Bruno Luong (view profile)

There is an annoying compatibility issue with deploying MTIMESX on Window7 platform, The MCR issues an error message "mex file in incorrect". It works fine under Matlab or other OS. I just can't use it when the issue is not resolved.

Comment only
16 Nov 2010 James Tursa

James Tursa (view profile)

@ Matt J: Issue mtimesx without any arguments to find out what the current calculation mode is. If you enter any of the OpenMP directives but mtimesx was not compiled with an OpenMP enabled compiler then mtimesx will revert to the nearest functionality. So SPEEDOMP will revert to SPEED, LOOPSOMP will revert to LOOPS, and the omp_etc functions will revert to substitute functions instead of the actual OpenMP functions. Your above example looks like what would happen if mtimesx was not compiled with an OpenMP enabled compiler. To see how mtimesx thinks it was compiled, issue the mtimesx('OPENMP') command and it will return a 1 (yes OpenMP) or 0 (No OpenMP).

Comment only
16 Nov 2010 Matt J

Matt J (view profile)

James, the latest version of mtimesx doesn't display at the command line any of the new modes (so of course I don't know if they're being used).

>> mtimesx SPEEDOMP

ans =

SPEED

Comment only
28 Oct 2010 Kai

Kai (view profile)

14 Oct 2010 Jan Simon

Jan Simon (view profile)

Thanks James! See this thread for applying MTIMESX to calculate a fast 2-norm for the matrix along a specified dimension:

08 Oct 2010 James Tursa

James Tursa (view profile)

@Matt J: I will look into it. Rather than pre-converting I may be able to fake out a call back to MATLAB with a pointer to the interior of the nD array and fudged up dimensions. Highly against the mex rules, but it might work. I should have taken advantage of the simple reshape method you use for the non-transposed cases (I didn't recognize it at the time I was updating the code) and that should not be too hard to implement. But the transpose cases for the 2D slices and the case for the sparse matrix being the right operand is going to be tricky to avoid a data copy. Guess I have a weekend project now ...

Comment only
08 Oct 2010 Matt J

Matt J (view profile)

James - I appreciate you taking my comments into account in the latest rev, but I'm still seeing weird stuff. From the manual:

"If you combine sparse inputs with full nD (n > 2) inputs, MTIMESX will convert the sparse input to full since MATLAB does not
support a sparse nD result."

Pre-converting the input from sparse to full leads to very slow performance, certainly slower than regular MATLAB as the comparison below shows. Is it really the only convenient solution? Also, MATLAB not supporting sparse nD is again not the issue, since even for n=2, sparse*full is always full in regular MATLAB.

%fake data
N=300;M=200;
A=speye(N);
B=rand(N,N,M);
Bs=single(B);

mtimesx SPEED;

tic;
ans1=mtimesx(A,B);
toc;
%Elapsed time is 0.681635 seconds.

tic;
ans2=reshape( A*reshape(B,N,[]) , size(B) );
toc;
%Elapsed time is 0.159543 seconds.

isequal(ans1,ans2)%1

"If you combine double sparse and single inputs, MTIMESX will convert the single input to double since MATLAB does not support a single sparse result."

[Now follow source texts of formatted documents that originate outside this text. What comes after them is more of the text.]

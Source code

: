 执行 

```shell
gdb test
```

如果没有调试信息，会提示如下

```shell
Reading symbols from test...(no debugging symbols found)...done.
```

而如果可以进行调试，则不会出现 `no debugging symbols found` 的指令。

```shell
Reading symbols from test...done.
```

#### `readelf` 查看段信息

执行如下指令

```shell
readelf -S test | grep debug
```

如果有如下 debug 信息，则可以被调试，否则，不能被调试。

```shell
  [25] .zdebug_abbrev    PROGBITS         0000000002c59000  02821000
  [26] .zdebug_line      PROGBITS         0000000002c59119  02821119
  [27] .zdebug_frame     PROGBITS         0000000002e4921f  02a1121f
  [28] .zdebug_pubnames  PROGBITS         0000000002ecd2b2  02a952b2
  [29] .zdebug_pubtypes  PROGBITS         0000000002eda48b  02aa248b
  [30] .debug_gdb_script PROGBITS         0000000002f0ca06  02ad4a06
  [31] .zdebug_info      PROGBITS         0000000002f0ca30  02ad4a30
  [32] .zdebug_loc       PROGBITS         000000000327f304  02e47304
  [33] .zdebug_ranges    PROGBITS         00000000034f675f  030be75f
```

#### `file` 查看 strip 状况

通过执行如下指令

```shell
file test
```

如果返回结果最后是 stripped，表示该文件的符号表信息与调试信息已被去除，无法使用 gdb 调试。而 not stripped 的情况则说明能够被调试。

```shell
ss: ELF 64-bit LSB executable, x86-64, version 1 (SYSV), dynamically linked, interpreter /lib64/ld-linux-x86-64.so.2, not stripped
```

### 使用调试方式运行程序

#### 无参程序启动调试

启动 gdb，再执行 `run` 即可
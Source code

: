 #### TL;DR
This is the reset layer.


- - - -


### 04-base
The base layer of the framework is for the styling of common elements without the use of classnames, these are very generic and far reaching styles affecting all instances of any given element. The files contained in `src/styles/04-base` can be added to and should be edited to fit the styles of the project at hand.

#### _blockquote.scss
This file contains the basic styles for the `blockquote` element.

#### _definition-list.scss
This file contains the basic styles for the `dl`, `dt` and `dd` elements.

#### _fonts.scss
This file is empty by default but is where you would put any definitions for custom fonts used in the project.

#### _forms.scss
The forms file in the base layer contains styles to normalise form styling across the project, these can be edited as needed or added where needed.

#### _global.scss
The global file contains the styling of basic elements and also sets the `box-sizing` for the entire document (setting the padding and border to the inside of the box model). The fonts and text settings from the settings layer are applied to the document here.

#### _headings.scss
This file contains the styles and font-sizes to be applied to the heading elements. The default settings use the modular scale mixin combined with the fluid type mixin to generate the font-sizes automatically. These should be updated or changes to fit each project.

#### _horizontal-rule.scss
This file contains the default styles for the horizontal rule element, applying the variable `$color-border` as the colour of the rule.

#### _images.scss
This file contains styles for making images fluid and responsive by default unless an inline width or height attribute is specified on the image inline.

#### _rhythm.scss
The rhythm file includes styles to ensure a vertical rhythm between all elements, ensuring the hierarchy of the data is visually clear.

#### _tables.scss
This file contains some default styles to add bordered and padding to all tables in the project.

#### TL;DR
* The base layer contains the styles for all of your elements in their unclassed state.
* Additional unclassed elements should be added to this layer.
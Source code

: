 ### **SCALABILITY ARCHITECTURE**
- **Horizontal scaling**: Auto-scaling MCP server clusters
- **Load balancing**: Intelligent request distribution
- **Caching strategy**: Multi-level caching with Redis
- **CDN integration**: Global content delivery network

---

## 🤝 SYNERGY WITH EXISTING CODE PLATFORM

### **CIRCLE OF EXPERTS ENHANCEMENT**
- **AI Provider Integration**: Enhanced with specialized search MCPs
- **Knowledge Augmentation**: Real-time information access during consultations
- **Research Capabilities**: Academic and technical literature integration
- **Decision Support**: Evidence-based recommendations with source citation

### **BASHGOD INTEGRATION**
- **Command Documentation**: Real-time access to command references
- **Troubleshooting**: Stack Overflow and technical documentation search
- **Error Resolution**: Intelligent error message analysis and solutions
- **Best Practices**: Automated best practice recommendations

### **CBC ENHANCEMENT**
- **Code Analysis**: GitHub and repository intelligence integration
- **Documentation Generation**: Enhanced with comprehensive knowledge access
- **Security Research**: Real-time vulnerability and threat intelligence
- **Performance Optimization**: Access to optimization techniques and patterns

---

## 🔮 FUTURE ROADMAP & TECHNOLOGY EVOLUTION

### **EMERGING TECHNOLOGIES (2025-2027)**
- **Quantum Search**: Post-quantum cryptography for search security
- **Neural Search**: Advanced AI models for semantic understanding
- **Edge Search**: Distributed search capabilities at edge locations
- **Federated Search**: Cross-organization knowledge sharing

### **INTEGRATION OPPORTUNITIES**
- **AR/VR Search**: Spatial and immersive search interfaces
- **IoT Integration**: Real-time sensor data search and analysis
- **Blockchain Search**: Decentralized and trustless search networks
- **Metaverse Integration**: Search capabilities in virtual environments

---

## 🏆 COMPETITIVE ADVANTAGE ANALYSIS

As above, even if MATLAB did support sparse*fullsingle you would expect the result to be full single, not sparse single. And also, this feature is showing very slow behavior as compared to regular MATLAB, for some reason

tic;
ans3=mtimesx(A,Bs);
toc;
%Elapsed time is 0.817832 seconds.

tic;
ans4=single( reshape( A*reshape(double(Bs),N,[]) ,size(B)) );
toc;
%Elapsed time is 0.402111 seconds.

isequal(ans3,ans4),%1

Comment only
01 Oct 2010 James Tursa

James Tursa (view profile)

@Matt J: Thanks for the comments. I will get to work on the suggested changes right away.

Comment only
30 Sep 2010 Matt J

Matt J (view profile)

Just a couple more remarks regarding some of the limitations mentioned in the user manual,

"You cannot combine double sparse and single inputs, since MATLAB does not support a single sparse result."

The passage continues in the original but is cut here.